Exercise materials
>>>
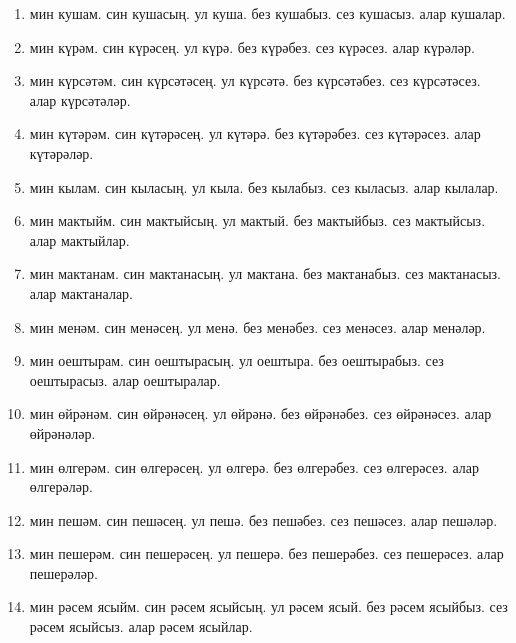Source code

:\documentclass{article}
\begin{document}
\begin{enumerate}
    \item
    мин кушам.
    син кушасың.
    ул куша.
    без кушабыз.
    сез кушасыз.
    алар кушалар.

    \item
    мин күрәм.
    син күрәсең.
    ул күрә.
    без күрәбез.
    сез күрәсез.
    алар күрәләр.

    \item
    мин күрсәтәм.
    син күрсәтәсең.
    ул күрсәтә.
    без күрсәтәбез.
    сез күрсәтәсез.
    алар күрсәтәләр.

    \item
    мин күтәрәм.
    син күтәрәсең.
    ул күтәрә.
    без күтәрәбез.
    сез күтәрәсез.
    алар күтәрәләр.

    \item
    мин кылам.
    син кыласың.
    ул кыла.
    без кылабыз.
    сез кыласыз.
    алар кылалар.

    \item
    мин мактыйм.
    син мактыйсың.
    ул мактый.
    без мактыйбыз.
    сез мактыйсыз.
    алар мактыйлар.

    \item
    мин мактанам.
    син мактанасың.
    ул мактана.
    без мактанабыз.
    сез мактанасыз.
    алар мактаналар.

    \item
    мин менәм.
    син менәсең.
    ул менә.
    без менәбез.
    сез менәсез.
    алар менәләр.

    \item
    мин оештырам.
    син оештырасың.
    ул оештыра.
    без оештырабыз.
    сез оештырасыз.
    алар оештыралар.

    \item
    мин өйрәнәм.
    син өйрәнәсең.
    ул өйрәнә.
    без өйрәнәбез.
    сез өйрәнәсез.
    алар өйрәнәләр.

    \item
    мин өлгерәм.
    син өлгерәсең.
    ул өлгерә.
    без өлгерәбез.
    сез өлгерәсез.
    алар өлгерәләр.

    \item
    мин пешәм.
    син пешәсең.
    ул пешә.
    без пешәбез.
    сез пешәсез.
    алар пешәләр.

    \item
    мин пешерәм.
    син пешерәсең.
    ул пешерә.
    без пешерәбез.
    сез пешерәсез.
    алар пешерәләр.

    \item
    мин рәсем ясыйм.
    син рәсем ясыйсың.
    ул рәсем ясый.
    без рәсем ясыйбыз.
    сез рәсем ясыйсыз.
    алар рәсем ясыйлар.


\end{enumerate}
\end{document}
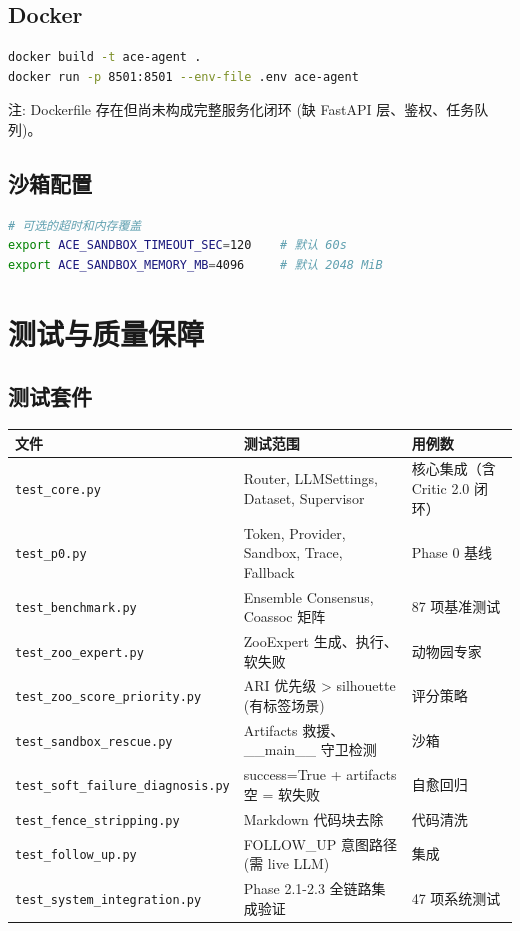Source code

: \documentclass[12pt,a4paper]{article}
\begin{document}
\subsection{Docker}

\begin{lstlisting}[language=bash]
docker build -t ace-agent .
docker run -p 8501:8501 --env-file .env ace-agent
\end{lstlisting}

注: Dockerfile 存在但尚未构成完整服务化闭环 (缺 FastAPI 层、鉴权、任务队列)。

\subsection{沙箱配置}

\begin{lstlisting}[language=bash]
# 可选的超时和内存覆盖
export ACE_SANDBOX_TIMEOUT_SEC=120    # 默认 60s
export ACE_SANDBOX_MEMORY_MB=4096     # 默认 2048 MiB
\end{lstlisting}

\newpage

\section{测试与质量保障}

\subsection{测试套件}

\begin{table}[H]
\centering
\begin{tabular}{@{}lp{3.5cm}p{5cm}@{}}
\toprule
\textbf{文件} & \textbf{测试范围} & \textbf{用例数} \\
\midrule
\texttt{test\_core.py} & Router, LLMSettings, Dataset, Supervisor & 核心集成（含 Critic 2.0 闭环）\\
\texttt{test\_p0.py} & Token, Provider, Sandbox, Trace, Fallback & Phase 0 基线 \\
\texttt{test\_benchmark.py} & Ensemble Consensus, Coassoc 矩阵 & 87 项基准测试 \\
\texttt{test\_zoo\_expert.py} & ZooExpert 生成、执行、软失败 & 动物园专家 \\
\texttt{test\_zoo\_score\_priority.py} & ARI 优先级 > silhouette (有标签场景) & 评分策略 \\
\texttt{test\_sandbox\_rescue.py} & Artifacts 救援、\_\_main\_\_ 守卫检测 & 沙箱 \\
\texttt{test\_soft\_failure\_diagnosis.py} & success=True + artifacts 空 = 软失败 & 自愈回归 \\
\texttt{test\_fence\_stripping.py} & Markdown 代码块去除 & 代码清洗 \\
\texttt{test\_follow\_up.py} & FOLLOW\_UP 意图路径 (需 live LLM) & 集成 \\
\texttt{test\_system\_integration.py} & Phase 2.1-2.3 全链路集成验证 & 47 项系统测试 \\
\bottomrule
\end{tabular}
\end{table}
\end{document}
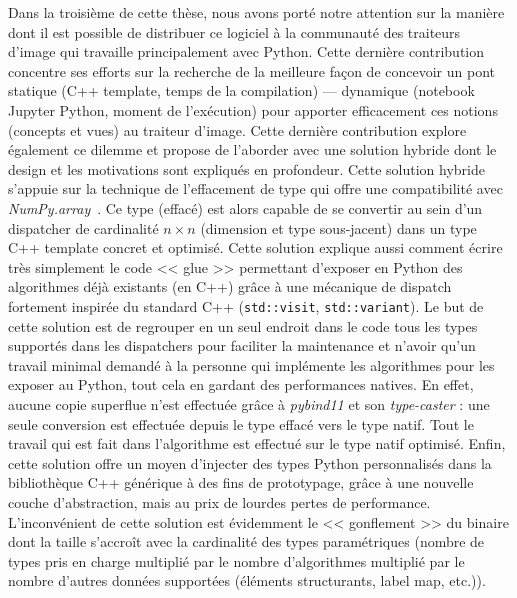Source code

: Dans la troisième de cette thèse, nous avons porté notre attention sur la manière dont il est possible de distribuer ce
logiciel à la communauté des traiteurs d'image qui travaille principalement avec Python. Cette dernière contribution
concentre ses efforts sur la recherche de la meilleure façon de concevoir un pont statique (C++ template, temps de la
compilation) --- dynamique (notebook Jupyter Python, moment de l'exécution) pour apporter efficacement ces notions
(concepts et vues) au traiteur d'image. Cette dernière contribution explore également ce dilemme et propose de l'aborder
avec une solution hybride dont le design et les motivations sont expliqués en profondeur. Cette solution hybride
s'appuie sur la technique de l'effacement de type qui offre une compatibilité avec
\emph{NumPy.array}~\parencite{harris.2020.numpy}. Ce type (effacé) est alors capable de se convertir au sein d'un
dispatcher de cardinalité \(n \times n\) (dimension et type sous-jacent) dans un type C++ template concret et optimisé.
Cette solution explique aussi comment écrire très simplement le code << glue >> permettant d'exposer en Python des
algorithmes déjà existants (en C++) grâce à une mécanique de dispatch fortement inspirée du standard C++
(\texttt{std::visit}, \texttt{std::variant}). Le but de cette solution est de regrouper en un seul endroit dans le code
tous les types supportés dans les dispatchers pour faciliter la maintenance et n'avoir qu'un travail minimal demandé à
la personne qui implémente les algorithmes pour les exposer au Python, tout cela en gardant des performances natives. En
effet, aucune copie superflue n'est effectuée grâce à \emph{pybind11} et son \emph{type-caster} : une seule conversion
est effectuée depuis le type effacé vers le type natif. Tout le travail qui est fait dans l'algorithme est effectué sur
le type natif optimisé. Enfin, cette solution offre un moyen d'injecter des types Python personnalis\'{e}s dans la
bibliothèque C++ générique à des fins de prototypage, grâce à une nouvelle couche d'abstraction, mais au prix de lourdes
pertes de performance. L'inconvénient de cette solution est évidemment le << gonflement >> du binaire dont la taille
s'accroît avec la cardinalité des types paramétriques (nombre de types pris en charge multiplié par le nombre
d'algorithmes multiplié par le nombre d'autres données supportées (éléments structurants, label map, etc.)).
<<<
What this task involves
When the string "multiplié" appears in a line of the records above, that line is to be copied.

Response area
s'accroît avec la cardinalité des types paramétriques (nombre de types pris en charge multiplié par le nombre
d'algorithmes multiplié par le nombre d'autres données supportées (éléments structurants, label map, etc.)).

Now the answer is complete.